# [Task prompt]
Search the listing below for the word "opening" and return each line that contains it.
----
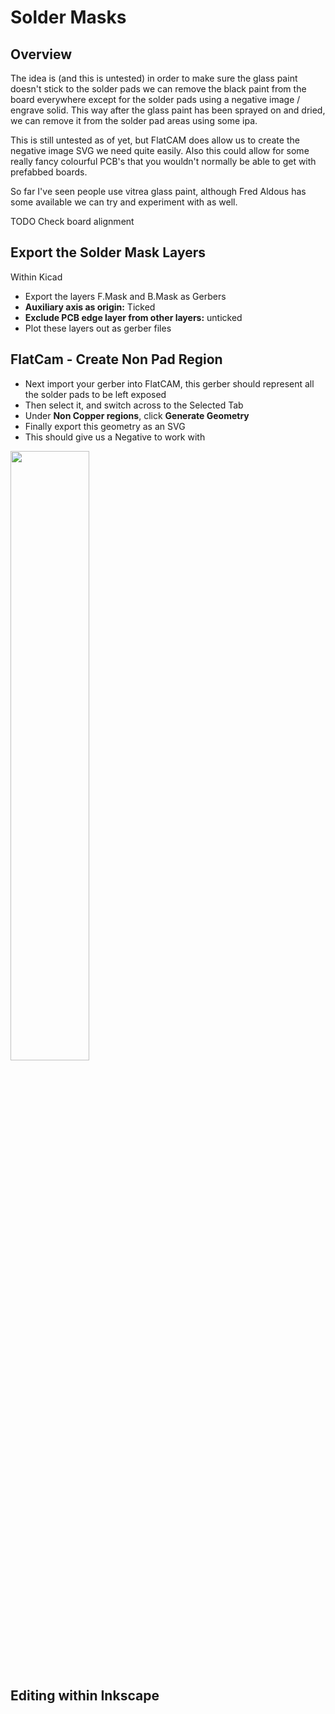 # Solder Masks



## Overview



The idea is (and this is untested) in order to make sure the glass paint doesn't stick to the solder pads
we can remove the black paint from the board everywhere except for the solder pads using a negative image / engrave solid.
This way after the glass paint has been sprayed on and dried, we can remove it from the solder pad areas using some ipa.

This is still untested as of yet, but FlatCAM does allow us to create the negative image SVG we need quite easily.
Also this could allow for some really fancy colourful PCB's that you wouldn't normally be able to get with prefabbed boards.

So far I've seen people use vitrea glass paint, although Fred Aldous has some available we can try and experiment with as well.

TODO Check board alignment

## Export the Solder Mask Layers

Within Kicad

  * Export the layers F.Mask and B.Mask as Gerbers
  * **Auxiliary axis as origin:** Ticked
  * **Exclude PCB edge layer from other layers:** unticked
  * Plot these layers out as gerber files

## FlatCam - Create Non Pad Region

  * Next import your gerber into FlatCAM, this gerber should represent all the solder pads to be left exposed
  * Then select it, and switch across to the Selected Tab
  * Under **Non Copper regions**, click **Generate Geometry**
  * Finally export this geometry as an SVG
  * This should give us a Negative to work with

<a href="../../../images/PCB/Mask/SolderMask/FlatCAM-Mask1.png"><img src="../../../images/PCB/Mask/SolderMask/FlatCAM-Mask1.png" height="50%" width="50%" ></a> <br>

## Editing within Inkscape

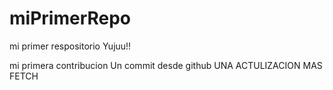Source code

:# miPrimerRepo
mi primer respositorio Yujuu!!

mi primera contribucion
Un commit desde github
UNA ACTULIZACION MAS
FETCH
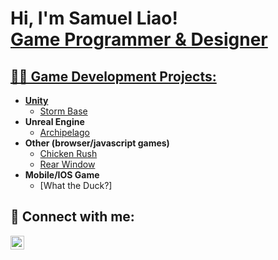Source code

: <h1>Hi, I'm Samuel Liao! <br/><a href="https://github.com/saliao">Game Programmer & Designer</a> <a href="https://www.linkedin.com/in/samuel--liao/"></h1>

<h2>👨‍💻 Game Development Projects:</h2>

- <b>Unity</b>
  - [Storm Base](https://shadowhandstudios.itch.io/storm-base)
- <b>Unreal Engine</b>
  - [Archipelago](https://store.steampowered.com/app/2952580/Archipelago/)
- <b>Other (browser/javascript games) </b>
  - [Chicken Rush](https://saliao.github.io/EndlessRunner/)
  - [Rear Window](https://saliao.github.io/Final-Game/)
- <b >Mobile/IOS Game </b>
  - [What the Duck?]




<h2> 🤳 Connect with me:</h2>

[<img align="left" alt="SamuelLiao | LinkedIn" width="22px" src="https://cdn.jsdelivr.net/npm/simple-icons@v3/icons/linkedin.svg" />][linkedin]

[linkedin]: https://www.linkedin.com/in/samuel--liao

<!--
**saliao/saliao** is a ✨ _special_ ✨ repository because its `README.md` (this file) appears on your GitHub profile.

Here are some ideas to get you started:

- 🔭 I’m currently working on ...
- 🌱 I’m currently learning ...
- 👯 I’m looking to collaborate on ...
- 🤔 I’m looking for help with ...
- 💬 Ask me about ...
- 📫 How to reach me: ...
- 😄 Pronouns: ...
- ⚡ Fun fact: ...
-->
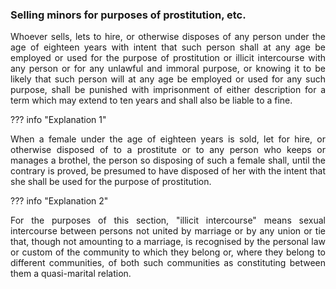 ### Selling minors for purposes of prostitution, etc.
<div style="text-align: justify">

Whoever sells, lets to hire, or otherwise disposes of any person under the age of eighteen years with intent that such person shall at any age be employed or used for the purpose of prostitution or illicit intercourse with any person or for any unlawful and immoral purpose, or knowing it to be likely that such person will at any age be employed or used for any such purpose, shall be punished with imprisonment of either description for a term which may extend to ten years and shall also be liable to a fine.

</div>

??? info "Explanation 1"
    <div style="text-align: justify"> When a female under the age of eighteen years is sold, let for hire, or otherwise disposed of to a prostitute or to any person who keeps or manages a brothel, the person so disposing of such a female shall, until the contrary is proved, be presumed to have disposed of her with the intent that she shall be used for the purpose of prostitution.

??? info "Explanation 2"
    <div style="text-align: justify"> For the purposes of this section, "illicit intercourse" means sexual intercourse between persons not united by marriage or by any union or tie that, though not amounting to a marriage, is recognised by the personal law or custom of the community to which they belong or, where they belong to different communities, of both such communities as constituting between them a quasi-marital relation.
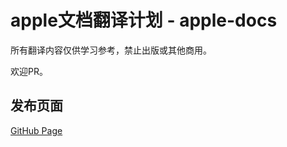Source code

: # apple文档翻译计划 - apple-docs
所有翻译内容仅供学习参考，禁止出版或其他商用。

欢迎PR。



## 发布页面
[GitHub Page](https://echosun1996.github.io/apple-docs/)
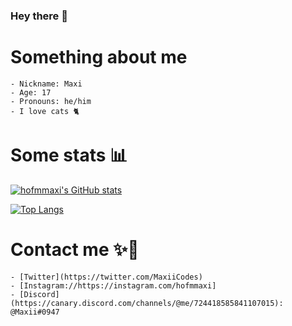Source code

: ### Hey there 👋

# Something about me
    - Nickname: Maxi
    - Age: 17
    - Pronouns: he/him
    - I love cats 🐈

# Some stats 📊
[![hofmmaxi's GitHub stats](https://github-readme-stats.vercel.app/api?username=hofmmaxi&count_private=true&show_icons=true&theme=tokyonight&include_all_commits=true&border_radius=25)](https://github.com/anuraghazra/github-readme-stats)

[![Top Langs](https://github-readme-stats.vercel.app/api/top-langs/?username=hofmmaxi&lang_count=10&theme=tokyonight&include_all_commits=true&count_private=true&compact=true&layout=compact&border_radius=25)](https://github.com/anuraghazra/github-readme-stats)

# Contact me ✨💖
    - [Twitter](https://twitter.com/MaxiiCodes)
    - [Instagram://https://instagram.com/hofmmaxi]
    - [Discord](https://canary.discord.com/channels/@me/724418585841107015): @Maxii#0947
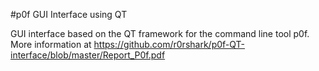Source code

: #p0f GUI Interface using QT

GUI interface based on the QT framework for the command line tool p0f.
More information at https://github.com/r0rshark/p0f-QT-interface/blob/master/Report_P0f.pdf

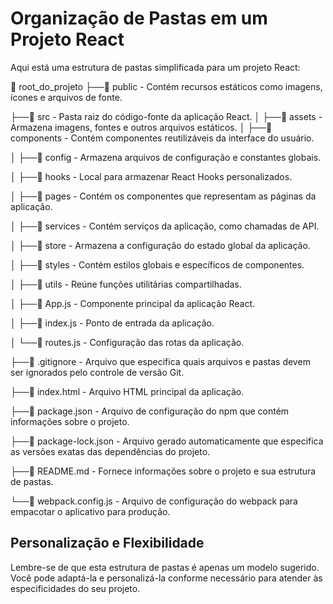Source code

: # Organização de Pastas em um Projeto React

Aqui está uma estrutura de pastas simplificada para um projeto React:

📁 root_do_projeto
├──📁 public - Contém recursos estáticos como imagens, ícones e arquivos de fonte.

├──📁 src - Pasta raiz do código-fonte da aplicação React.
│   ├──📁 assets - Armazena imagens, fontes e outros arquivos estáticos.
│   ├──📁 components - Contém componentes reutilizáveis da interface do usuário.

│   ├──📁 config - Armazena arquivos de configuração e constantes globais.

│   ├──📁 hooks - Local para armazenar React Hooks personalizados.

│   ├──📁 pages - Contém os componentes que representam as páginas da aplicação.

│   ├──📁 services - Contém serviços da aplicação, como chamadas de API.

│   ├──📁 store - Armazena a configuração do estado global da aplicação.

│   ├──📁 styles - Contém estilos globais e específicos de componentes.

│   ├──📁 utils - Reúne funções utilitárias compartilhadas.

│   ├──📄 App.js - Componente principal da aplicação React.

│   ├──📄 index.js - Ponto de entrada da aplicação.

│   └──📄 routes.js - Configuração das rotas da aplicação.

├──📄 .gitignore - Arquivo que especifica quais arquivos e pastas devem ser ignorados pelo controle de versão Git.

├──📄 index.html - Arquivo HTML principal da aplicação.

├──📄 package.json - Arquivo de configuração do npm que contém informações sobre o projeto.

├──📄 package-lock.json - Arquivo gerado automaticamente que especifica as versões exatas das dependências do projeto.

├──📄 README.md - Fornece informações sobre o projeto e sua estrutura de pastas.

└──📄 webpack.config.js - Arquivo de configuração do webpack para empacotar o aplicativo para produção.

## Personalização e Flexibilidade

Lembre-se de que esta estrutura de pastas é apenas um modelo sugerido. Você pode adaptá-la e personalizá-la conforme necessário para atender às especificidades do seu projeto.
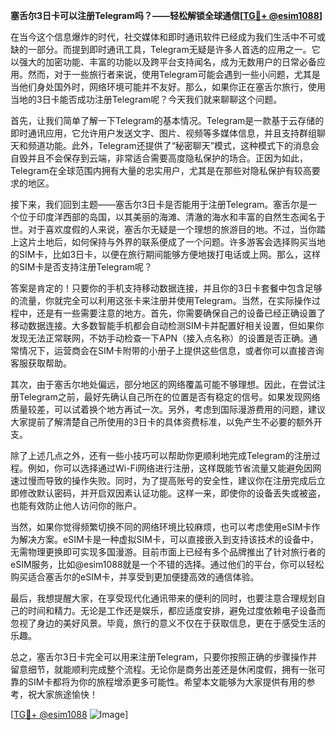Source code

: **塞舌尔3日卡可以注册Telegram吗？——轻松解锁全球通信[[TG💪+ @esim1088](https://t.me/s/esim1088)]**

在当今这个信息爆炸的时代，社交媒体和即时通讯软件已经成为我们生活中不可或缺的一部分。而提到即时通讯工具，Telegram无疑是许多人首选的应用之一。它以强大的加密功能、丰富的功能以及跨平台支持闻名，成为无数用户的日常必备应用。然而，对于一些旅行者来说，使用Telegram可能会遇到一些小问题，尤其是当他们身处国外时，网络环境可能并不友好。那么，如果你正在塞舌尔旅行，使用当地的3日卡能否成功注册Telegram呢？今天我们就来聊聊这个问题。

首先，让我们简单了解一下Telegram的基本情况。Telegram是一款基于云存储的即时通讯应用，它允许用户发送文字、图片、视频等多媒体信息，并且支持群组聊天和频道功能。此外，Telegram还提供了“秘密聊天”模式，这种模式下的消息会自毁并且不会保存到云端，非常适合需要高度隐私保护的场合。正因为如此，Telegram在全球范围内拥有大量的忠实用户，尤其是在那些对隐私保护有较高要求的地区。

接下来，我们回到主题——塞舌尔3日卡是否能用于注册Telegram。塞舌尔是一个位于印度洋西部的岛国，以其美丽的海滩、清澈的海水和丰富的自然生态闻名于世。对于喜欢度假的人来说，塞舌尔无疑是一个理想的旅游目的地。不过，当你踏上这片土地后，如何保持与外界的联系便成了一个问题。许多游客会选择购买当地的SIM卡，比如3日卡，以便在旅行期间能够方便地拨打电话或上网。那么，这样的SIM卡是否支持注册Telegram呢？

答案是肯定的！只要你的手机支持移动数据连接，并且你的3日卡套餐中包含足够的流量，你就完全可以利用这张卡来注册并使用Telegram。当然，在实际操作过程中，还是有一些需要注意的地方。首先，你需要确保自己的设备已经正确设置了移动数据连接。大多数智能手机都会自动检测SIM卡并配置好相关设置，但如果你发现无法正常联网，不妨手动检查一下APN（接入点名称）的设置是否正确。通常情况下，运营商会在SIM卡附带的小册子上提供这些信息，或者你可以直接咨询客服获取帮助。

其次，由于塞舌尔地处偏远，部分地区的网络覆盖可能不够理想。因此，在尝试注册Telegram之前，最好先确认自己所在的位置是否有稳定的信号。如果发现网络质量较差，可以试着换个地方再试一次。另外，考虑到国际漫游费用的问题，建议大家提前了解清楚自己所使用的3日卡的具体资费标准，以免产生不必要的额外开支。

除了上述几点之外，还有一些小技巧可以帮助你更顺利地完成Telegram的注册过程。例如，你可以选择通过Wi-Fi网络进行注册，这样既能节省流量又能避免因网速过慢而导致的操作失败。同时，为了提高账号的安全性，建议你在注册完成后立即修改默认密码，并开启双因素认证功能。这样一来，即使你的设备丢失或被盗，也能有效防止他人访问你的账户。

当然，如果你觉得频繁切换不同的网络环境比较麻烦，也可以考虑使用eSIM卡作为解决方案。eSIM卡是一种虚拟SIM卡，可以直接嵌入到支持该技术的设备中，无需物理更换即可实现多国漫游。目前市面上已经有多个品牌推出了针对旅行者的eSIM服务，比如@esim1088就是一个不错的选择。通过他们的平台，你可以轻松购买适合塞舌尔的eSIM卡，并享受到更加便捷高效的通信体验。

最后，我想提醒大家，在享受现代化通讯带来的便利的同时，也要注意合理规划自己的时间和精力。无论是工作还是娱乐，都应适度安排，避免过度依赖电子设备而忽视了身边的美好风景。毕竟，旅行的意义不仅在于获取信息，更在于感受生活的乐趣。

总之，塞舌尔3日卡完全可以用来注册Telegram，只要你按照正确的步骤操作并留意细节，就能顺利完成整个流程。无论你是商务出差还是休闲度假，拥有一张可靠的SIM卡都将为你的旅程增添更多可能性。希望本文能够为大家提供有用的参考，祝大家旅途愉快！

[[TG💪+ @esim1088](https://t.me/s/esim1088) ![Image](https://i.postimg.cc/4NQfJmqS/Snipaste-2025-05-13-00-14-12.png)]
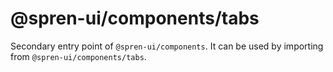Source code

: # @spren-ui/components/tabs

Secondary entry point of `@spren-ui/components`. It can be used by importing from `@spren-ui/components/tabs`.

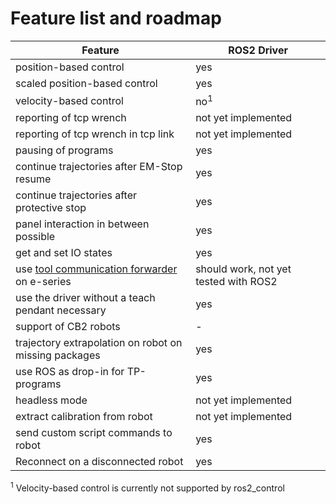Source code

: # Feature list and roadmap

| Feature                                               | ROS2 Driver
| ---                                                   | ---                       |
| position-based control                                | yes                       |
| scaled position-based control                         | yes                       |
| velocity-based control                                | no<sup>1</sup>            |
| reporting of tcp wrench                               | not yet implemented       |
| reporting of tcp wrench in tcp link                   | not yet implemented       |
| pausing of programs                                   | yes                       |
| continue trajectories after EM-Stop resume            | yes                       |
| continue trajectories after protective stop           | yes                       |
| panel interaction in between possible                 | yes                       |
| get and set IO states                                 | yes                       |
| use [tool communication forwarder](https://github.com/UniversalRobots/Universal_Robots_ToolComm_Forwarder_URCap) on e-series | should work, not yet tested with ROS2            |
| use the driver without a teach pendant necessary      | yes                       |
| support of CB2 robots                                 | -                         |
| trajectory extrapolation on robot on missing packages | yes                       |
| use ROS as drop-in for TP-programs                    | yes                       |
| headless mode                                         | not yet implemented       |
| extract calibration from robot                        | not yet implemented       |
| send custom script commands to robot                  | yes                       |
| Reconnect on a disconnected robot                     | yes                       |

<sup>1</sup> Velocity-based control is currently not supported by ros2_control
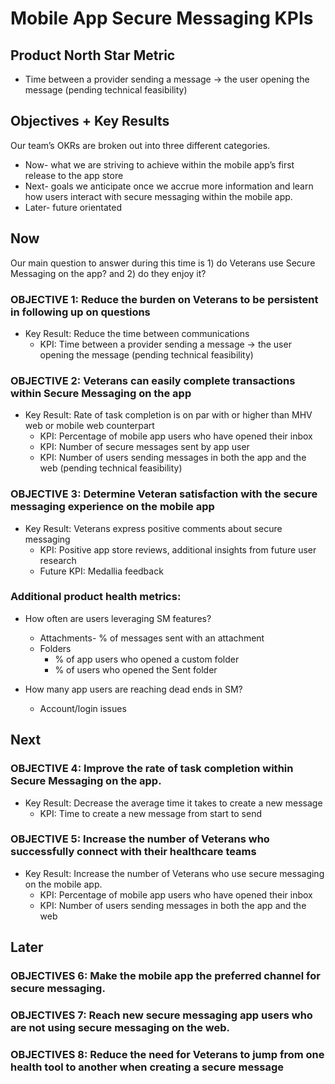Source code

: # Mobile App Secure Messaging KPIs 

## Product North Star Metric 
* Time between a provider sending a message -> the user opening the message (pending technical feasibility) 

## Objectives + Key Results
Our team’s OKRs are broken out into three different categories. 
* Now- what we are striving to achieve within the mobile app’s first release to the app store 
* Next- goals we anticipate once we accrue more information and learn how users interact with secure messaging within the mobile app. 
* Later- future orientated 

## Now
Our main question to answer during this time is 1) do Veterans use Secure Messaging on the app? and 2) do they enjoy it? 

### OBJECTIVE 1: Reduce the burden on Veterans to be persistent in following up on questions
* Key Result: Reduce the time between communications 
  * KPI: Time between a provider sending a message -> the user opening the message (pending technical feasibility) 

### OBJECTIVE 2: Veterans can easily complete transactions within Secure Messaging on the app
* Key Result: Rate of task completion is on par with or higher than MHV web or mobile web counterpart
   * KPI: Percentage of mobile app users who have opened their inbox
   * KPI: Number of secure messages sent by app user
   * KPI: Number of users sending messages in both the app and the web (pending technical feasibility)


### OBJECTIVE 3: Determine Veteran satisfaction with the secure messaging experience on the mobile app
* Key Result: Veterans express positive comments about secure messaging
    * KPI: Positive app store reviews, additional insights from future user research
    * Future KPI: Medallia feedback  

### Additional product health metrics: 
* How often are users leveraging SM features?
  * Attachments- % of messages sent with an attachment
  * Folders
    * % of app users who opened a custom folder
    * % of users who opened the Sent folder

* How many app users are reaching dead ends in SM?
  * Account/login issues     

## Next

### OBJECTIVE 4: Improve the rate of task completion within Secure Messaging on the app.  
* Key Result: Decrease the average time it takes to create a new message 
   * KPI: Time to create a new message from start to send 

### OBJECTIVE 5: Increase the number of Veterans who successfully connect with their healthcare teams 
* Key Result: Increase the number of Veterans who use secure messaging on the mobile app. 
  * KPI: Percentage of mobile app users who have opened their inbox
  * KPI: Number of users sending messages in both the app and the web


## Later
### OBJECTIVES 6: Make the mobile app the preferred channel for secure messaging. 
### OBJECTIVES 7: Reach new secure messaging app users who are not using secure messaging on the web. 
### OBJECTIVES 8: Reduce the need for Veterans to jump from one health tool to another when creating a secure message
----
# [Task result]
* Time between a provider sending a message -> the user opening the message (pending technical feasibility) 
  * KPI: Time between a provider sending a message -> the user opening the message (pending technical feasibility) 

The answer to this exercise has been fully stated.